▶ WORK REQUIRED
Look through the entries below and show every line containing the word "https".

SUPPLIED RECORDS below:

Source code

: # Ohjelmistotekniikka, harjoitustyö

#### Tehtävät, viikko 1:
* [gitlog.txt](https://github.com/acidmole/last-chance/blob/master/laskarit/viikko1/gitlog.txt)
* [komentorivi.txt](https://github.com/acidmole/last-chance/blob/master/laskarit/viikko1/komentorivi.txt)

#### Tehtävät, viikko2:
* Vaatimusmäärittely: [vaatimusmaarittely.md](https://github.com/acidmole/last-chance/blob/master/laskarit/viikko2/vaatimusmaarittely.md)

End of SUPPLIED RECORDS.

▶ SOLUTION BELOW
* [gitlog.txt](https://github.com/acidmole/last-chance/blob/master/laskarit/viikko1/gitlog.txt)
* [komentorivi.txt](https://github.com/acidmole/last-chance/blob/master/laskarit/viikko1/komentorivi.txt)
* Vaatimusmäärittely: [vaatimusmaarittely.md](https://github.com/acidmole/last-chance/blob/master/laskarit/viikko2/vaatimusmaarittely.md)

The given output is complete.